This page gives a brief overview of how LMAT is typically run, and example output to give an idea of output formats.
Running LMAT requires as input:
The KmerDB is downloadable in various forms via anonymous ftp at:
ftp://gdo-bioinformatics.ucllnl.org/pub/lmat/. Documentation included with the distribution shows users how to create a custom database as an option. LMAT uses additional files; these are included in the distribution and include data such as the taxonomy tree and gene label database taken from NCBI. Users should perform quality control filtering of query files prior to running LMAT. Since LMAT analyzes the k-mers in each read, N-masking can be used to direct analysis to the portions of each read with the higher quality sequencer values.
A typical usage would be:
./run_rl.sh --marker_library=LMAT_MARKER_LIBRARY --db_file=LMAT_DATABASE
--query_file=METAGENOMIC_QUERY_FILE
Where the query file (METAGENOMIC_QUERY_FILE) is searched against a reduced size database (LMAT_MARKER_LIBRARY) to get a quick answer on taxonomic contents, then the query set is searched against the full database (LMAT_DATABASE) to get a more complete accounting of each read and an improved assessment of sample contents.

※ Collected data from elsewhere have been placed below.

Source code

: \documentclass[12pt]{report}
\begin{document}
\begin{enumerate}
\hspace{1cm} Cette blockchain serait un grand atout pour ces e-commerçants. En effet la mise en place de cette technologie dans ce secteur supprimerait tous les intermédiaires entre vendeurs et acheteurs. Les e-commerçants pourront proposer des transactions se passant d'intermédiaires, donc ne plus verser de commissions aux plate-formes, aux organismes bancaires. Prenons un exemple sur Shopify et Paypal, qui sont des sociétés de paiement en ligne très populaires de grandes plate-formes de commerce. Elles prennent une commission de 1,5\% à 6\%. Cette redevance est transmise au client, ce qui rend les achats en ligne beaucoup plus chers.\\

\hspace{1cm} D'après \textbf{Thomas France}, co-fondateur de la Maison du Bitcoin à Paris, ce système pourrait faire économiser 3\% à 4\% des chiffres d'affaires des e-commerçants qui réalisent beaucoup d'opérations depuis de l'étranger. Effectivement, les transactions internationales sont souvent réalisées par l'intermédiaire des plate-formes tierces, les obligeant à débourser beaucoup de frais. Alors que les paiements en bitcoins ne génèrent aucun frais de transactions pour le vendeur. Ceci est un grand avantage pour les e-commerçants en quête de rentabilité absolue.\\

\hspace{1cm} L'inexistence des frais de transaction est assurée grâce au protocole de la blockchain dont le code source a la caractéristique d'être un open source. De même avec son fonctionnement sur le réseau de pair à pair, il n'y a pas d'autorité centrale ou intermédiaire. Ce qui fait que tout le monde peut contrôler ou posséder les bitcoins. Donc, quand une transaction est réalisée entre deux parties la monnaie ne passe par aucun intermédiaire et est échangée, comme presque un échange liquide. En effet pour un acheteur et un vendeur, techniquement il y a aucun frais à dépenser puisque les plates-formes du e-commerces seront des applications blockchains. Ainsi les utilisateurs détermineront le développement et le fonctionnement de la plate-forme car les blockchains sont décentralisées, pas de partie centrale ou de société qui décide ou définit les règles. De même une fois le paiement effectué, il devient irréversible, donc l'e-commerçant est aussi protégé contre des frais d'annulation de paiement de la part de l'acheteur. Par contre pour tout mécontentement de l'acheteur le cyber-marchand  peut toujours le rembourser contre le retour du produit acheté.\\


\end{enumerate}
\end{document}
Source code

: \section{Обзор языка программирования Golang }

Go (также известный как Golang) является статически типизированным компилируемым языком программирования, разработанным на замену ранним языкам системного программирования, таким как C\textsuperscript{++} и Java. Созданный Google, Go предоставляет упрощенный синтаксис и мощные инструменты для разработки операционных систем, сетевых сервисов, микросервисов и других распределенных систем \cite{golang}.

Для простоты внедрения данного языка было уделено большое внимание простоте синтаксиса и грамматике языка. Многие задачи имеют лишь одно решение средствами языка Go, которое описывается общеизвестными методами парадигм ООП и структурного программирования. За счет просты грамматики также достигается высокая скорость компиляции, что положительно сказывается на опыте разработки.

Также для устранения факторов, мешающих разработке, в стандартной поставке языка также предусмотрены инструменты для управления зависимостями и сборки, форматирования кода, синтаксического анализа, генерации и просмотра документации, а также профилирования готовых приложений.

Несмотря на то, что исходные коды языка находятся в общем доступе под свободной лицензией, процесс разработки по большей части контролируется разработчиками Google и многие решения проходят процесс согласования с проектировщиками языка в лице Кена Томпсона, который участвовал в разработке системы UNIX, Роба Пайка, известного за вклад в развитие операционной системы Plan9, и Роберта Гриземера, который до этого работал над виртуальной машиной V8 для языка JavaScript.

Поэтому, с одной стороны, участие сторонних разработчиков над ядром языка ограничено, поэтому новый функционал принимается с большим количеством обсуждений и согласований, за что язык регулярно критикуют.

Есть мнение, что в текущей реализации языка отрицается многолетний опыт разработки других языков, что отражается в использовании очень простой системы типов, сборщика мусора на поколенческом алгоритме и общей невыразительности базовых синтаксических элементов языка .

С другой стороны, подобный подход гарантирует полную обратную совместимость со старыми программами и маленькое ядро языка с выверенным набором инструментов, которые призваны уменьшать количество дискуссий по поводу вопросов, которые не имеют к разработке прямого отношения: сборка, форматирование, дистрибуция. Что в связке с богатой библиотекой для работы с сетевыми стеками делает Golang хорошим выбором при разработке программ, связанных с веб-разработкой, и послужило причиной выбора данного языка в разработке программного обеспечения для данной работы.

The following example shows the steps needed to process human stool sample SRS049959 (ftp://public-ftp.hmpdacc.org/Illumina/stool/SRS049959.tar.bz2). An example is shown from HMP.
First merge read pairs into a single read (simple perl utility script included in distribution). LMAT tracks non-redundant k-mers on both strands to alleviate the need for more involved merging and strand orientation of the read pairs
merge_fastq_reads_with_N_separator.pl
SRS049959.denovo_duplicates_marked.trimmed.1.fastq
SRS049959.denovo_duplicates_marked.trimmed.2.fastq
SRS049959.denovo_duplicates_marked.trimmed.fastq
Add singleton reads:
cat SRS049959.denovo_duplicates_marked.trimmed.singleton.fastq
SRS049959.denovo_duplicates_marked.trimmed.fastq
SRS049959.denovo_duplicates_marked.all.fastq
N-mask bases in the read with quality score lower than 10:
seqtk seq -A -q 10 -n N SRS049959.denovo_duplicates_marked.all.fastq
SRS049959.denovo_duplicates_marked.q10mask.all.fasta
(seqtk is available here: https://github.com/lh3/seqtk )
Run the LMAT pipeline:
run_rl.sh --db_file=/local/ramfs/m9.db.16bit.compr500
--query_file=SRS049959.denovo_duplicates_marked.q10mask.all.fasta
(Here, only the full database was run, not the marker library)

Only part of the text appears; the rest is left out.